[Dataset entries]

*** Begin section ***

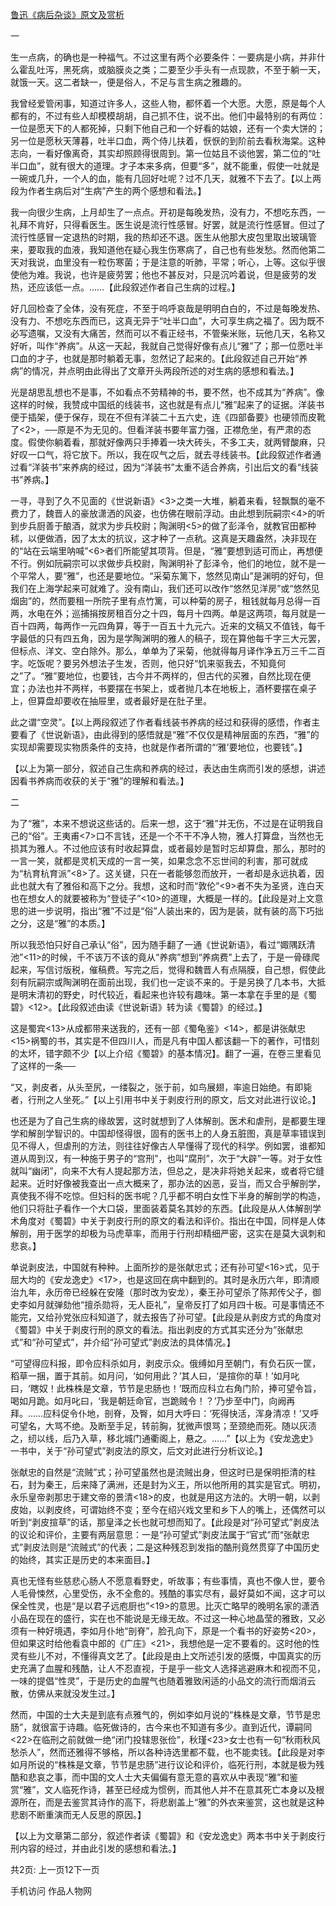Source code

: [鲁迅《病后杂谈》原文及赏析](https://www.vrrw.net/wx/8600.html)

一

生一点病，的确也是一种福气。不过这里有两个必要条件：一要病是小病，并非什么霍乱吐泻，黑死病，或脑膜炎之类；二要至少手头有一点现款，不至于躺一天，就饿一天。这二者缺一，便是俗人，不足与言生病之雅趣的。



我曾经爱管闲事，知道过许多人，这些人物，都怀着一个大愿。大愿，原是每个人都有的，不过有些人却模模胡胡，自己抓不住，说不出。他们中最特别的有两位：一位是愿天下的人都死掉，只剩下他自己和一个好看的姑娘，还有一个卖大饼的；另一位是愿秋天薄暮，吐半口血，两个侍儿扶着，恹恹的到阶前去看秋海棠。这种志向，一看好像离奇，其实却照顾得很周到。第一位姑且不谈他罢，第二位的“吐半口血”，就有很大的道理。才子本来多病，但要“多”，就不能重，假使一吐就是一碗或几升，一个人的血，能有几回好吐呢？过不几天，就雅不下去了。【以上两段为作者生病后对“生病”产生的两个感想和看法。】

我一向很少生病，上月却生了一点点。开初是每晚发热，没有力，不想吃东西，一礼拜不肯好，只得看医生。医生说是流行性感冒。好罢，就是流行性感冒。但过了流行性感冒一定退热的时期，我的热却还不退。医生从他那大皮包里取出玻璃管来，要取我的血液，我知道他在疑心我生伤寒病了，自己也有些发愁。然而他第二天对我说，血里没有一粒伤寒菌；于是注意的听肺，平常；听心，上等。这似乎很使他为难。我说，也许是疲劳罢；他也不甚反对，只是沉吟着说，但是疲劳的发热，还应该低一点。……【此段叙述作者自己生病的过程。】

好几回检查了全体，没有死症，不至于呜呼哀哉是明明白白的，不过是每晚发热、没有力、不想吃东西而已，这真无异于“吐半口血”，大可享生病之福了。因为既不必写遗嘱，又没有大痛苦，然而可以不看正经书，不管柴米账，玩他几天，名称又好听，叫作“养病”。从这一天起，我就自己觉得好像有点儿“雅”了；那一位愿吐半口血的才子，也就是那时躺着无事，忽然记了起来的。【此段叙述自己开始“养病”的情况，并点明由此得出了文章开头两段所述的对生病的感想和看法。】

光是胡思乱想也不是事，不如看点不劳精神的书，要不然，也不成其为“养病”。像这样的时候，我赞成中国纸的线装书，这也就是有点儿“雅”起来了的证据。洋装书便于插架，便于保存，现在不但有洋装二十五六史，连《四部备要》也硬领而皮靴了<2>，──原是不为无见的。但看洋装书要年富力强，正襟危坐，有严肃的态度。假使你躺着看，那就好像两只手捧着一块大砖头，不多工夫，就两臂酸麻，只好叹一口气，将它放下。所以，我在叹气之后，就去寻线装书。【此段叙述作者通过看“洋装书”来养病的经过，因为“洋装书”太重不适合养病，引出后文的看“线装书”养病。】

一寻，寻到了久不见面的《世说新语》<3>之类一大堆，躺着来看，轻飘飘的毫不费力了，魏晋人的豪放潇洒的风姿，也仿佛在眼前浮动。由此想到阮嗣宗<4>的听到步兵厨善于酿酒，就求为步兵校尉；陶渊明<5>的做了彭泽令，就教官田都种秫，以便做酒，因了太太的抗议，这才种了一点秔。这真是天趣盎然，决非现在的“站在云端里呐喊”<6>者们所能望其项背。但是，“雅”要想到适可而止，再想便不行。例如阮嗣宗可以求做步兵校尉，陶渊明补了彭泽令，他们的地位，就不是一个平常人，要“雅”，也还是要地位。“采菊东篱下，悠然见南山”是渊明的好句，但我们在上海学起来可就难了。没有南山，我们还可以改作“悠然见洋房”或“悠然见烟囱”的，然而要租一所院子里有点竹篱，可以种菊的房子，租钱就每月总得一百两，水电在外；巡捕捐按房租百分之十四，每月十四两。单是这两项，每月就是一百十四两，每两作一元四角算，等于一百五十九元六。近来的文稿又不值钱，每千字最低的只有四五角，因为是学陶渊明的雅人的稿子，现在算他每千字三大元罢，但标点、洋文、空白除外。那么，单单为了采菊，他就得每月译作净五万三千二百字。吃饭呢？要另外想法子生发，否则，他只好“饥来驱我去，不知竟何之”了。“雅”要地位，也要钱，古今并不两样的，但古代的买雅，自然比现在便宜；办法也并不两样，书要摆在书架上，或者抛几本在地板上，酒杯要摆在桌子上，但算盘却要收在抽屉里，或者最好是在肚子里。

此之谓“空灵”。【以上两段叙述了作者看线装书养病的经过和获得的感悟，作者主要看了《世说新语》，由此得到的感悟就是“雅”不仅仅是精神层面的东西，“雅”的实现却需要现实物质条件的支持，也就是作者所谓的“‘雅’要地位，也要钱”。】

【以上为第一部分，叙述自己生病和养病的经过，表达由生病而引发的感想，讲述因看书养病而收获的关于“雅”的理解和看法。】



二

为了“雅”，本来不想说这些话的。后来一想，这于“雅”并无伤，不过是在证明我自己的“俗”。王夷甫<7>口不言钱，还是一个不干不净人物，雅人打算盘，当然也无损其为雅人。不过他应该有时收起算盘，或者最妙是暂时忘却算盘，那么，那时的一言一笑，就都是灵机天成的一言一笑，如果念念不忘世间的利害，那可就成为“杭育杭育派”<8>了。这关键，只在一者能够忽而放开，一者却是永远执着，因此也就大有了雅俗和高下之分。我想，这和时而“敦伦”<9>者不失为圣贤，连白天也在想女人的就要被称为“登徒子”<10>的道理，大概是一样的。【此段是对上文意思的进一步说明，指出“雅”不过是“俗”人装出来的，因为是装，就有装的高下巧拙之分，这是“雅”的本质。】

所以我恐怕只好自己承认“俗”，因为随手翻了一通《世说新语》，看过“娵隅跃清池”<11>的时候，千不该万不该的竟从“养病”想到“养病费”上去了，于是一骨碌爬起来，写信讨版税，催稿费。写完之后，觉得和魏晋人有点隔膜，自己想，假使此刻有阮嗣宗或陶渊明在面前出现，我们也一定谈不来的。于是另换了几本书，大抵是明末清初的野史，时代较近，看起来也许较有趣味。第一本拿在手里的是《蜀碧》<12>。【此段叙述由读《世说新语》转为读《蜀碧》的经过。】

这是蜀宾<13>从成都带来送我的，还有一部《蜀龟鉴》<14>，都是讲张献忠<15>祸蜀的书，其实是不但四川人，而是凡有中国人都该翻一下的著作，可惜刻的太坏，错字颇不少【以上介绍《蜀碧》的基本情况】。翻了一遍，在卷三里看见了这样的一条──

“又，剥皮者，从头至尻，一缕裂之，张于前，如鸟展翅，率逾日始绝。有即毙者，行刑之人坐死。”【以上引用书中关于剥皮行刑的原文，后文对此进行议论。】

也还是为了自己生病的缘故罢，这时就想到了人体解剖。医术和虐刑，是都要生理学和解剖学智识的。中国却怪得很，固有的医书上的人身五脏图，真是草率错误到见不得人，但虐刑的方法，则往往好像古人早懂得了现代的科学。例如罢，谁都知道从周到汉，有一种施于男子的“宫刑”，也叫“腐刑”，次于“大辟”一等。对于女性就叫“幽闭”，向来不大有人提起那方法，但总之，是决非将她关起来，或者将它缝起来。近时好像被我查出一点大概来了，那办法的凶恶，妥当，而又合乎解剖学，真使我不得不吃惊。但妇科的医书呢？几乎都不明白女性下半身的解剖学的构造，他们只将肚子看作一个大口袋，里面装着莫名其妙的东西。【此段是从人体解剖学术角度对《蜀碧》中关于剥皮行刑的原文的看法和评价。指出在中国，同样是人体解剖，用于医学的却极为马虎草率，而用于行刑却精细严密，这实在是莫大讽刺和悲哀。】

单说剥皮法，中国就有种种。上面所抄的是张献忠式；还有孙可望<16>式，见于屈大均的《安龙逸史》<17>，也是这回在病中翻到的。其时是永历六年，即清顺治九年，永历帝已经躲在安隆（那时改为安龙），秦王孙可望杀了陈邦传父子，御史李如月就弹劾他“擅杀勋将，无人臣礼”，皇帝反打了如月四十板。可是事情还不能完，又给孙党张应科知道了，就去报告了孙可望。【此段是从剥皮方式的角度对《蜀碧》中关于剥皮行刑的原文的看法。指出剥皮的方式其实还分为“张献忠式”和“孙可望式”，并介绍“孙可望式”剥皮法的具体情况。】

“可望得应科报，即令应科杀如月，剥皮示众。俄缚如月至朝门，有负石灰一筐，稻草一捆，置于其前。如月问，‘如何用此？’其人曰，‘是揎你的草！’如月叱曰，‘瞎奴！此株株是文章，节节是忠肠也！’既而应科立右角门阶，捧可望令旨，喝如月跪。如月叱曰，‘我是朝廷命官，岂跪贼令！？’乃步至中门，向阙再拜。……应科促令仆地，剖脊，及臀，如月大呼曰：‘死得快活，浑身清凉！’又呼可望名，大骂不绝。及断至手足，转前胸，犹微声恨骂；至颈绝而死。随以灰渍之，纫以线，后乃入草，移北城门通衢阁上，悬之。……”【以上为《安龙逸史》一书中，关于“孙可望式”剥皮法的原文，后文对此进行分析议论。】

张献忠的自然是“流贼”式；孙可望虽然也是流贼出身，但这时已是保明拒清的柱石，封为秦王，后来降了满洲，还是封为义王，所以他所用的其实是官式。明初，永乐皇帝剥那忠于建文帝的景清<18>的皮，也就是用这方法的。大明一朝，以剥皮始，以剥皮终，可谓始终不变；至今在绍兴戏文里和乡下人的嘴上，还偶然可以听到“剥皮揎草”的话，那皇泽之长也就可想而知了。【此段是对“孙可望式”剥皮法的议论和评价，主要有两层意思：一是“孙可望式”剥皮法属于“官式”而“张献忠式”剥皮法则是“流贼式”的代表；二是这种残忍到发指的酷刑竟然贯穿了中国历史的始终，其实正是历史的本来面目。】

真也无怪有些慈悲心肠人不愿意看野史，听故事；有些事情，真也不像人世，要令人毛骨悚然，心里受伤，永不全愈的。残酷的事实尽有，最好莫如不闻，这才可以保全性灵，也是“是以君子远庖厨也”<19>的意思。比灭亡略早的晚明名家的潇洒小品在现在的盛行，实在也不能说是无缘无故。不过这一种心地晶莹的雅致，又必须有一种好境遇，李如月仆地“剖脊”，脸孔向下，原是一个看书的好姿势<20>，但如果这时给他看袁中郎的《广庄》<21>，我想他是一定不要看的。这时他的性灵有些儿不对，不懂得真文艺了。【此段是由上文所述引发的感慨，中国真实的历史充满了血腥和残酷，让人不忍直视，于是乎一些文人选择逃避麻木和视而不见，一味的提倡“性灵”，于是历史的血腥气也随着雅致闲适的小品文的流行而烟消云散，仿佛从来就没发生过。】

然而，中国的士大夫是到底有点雅气的，例如李如月说的“株株是文章，节节是忠肠”，就很富于诗趣。临死做诗的，古今来也不知道有多少。直到近代，谭嗣同<22>在临刑之前就做一绝“闭门投辖思张俭”，秋瑾<23>女士也有一句“秋雨秋风愁杀人”，然而还雅得不够格，所以各种诗选里都不载，也不能卖钱。【此段是对李如月所说的“株株是文章，节节是忠肠”进行议论和评价，临死行刑，本就是极为残酷和悲哀之事，而中国的文人士大夫偏偏有意无意的喜欢从中表现“雅”和鉴赏“雅”，文人临死作诗，甚至已经成为惯例，而其他人并不在意其死亡本身以及根源所在，而是去鉴赏其诗作的高下，将悲剧盖上“雅”的外衣来鉴赏，这也就是这种悲剧不断重演而无人反思的原因。】

【以上为文章第二部分，叙述作者读《蜀碧》和《安龙逸史》两本书中关于剥皮行刑内容的经过，并由此引发的感想和看法。】

共2页: 上一页12下一页



手机访问
作品人物网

*** End section ***

• YOUR ASSIGNMENT:
Lines that include the word "张献忠式" — how many are there in the data? Answer with the number alone.

• ANSWER TO THIS PROBLEM:
2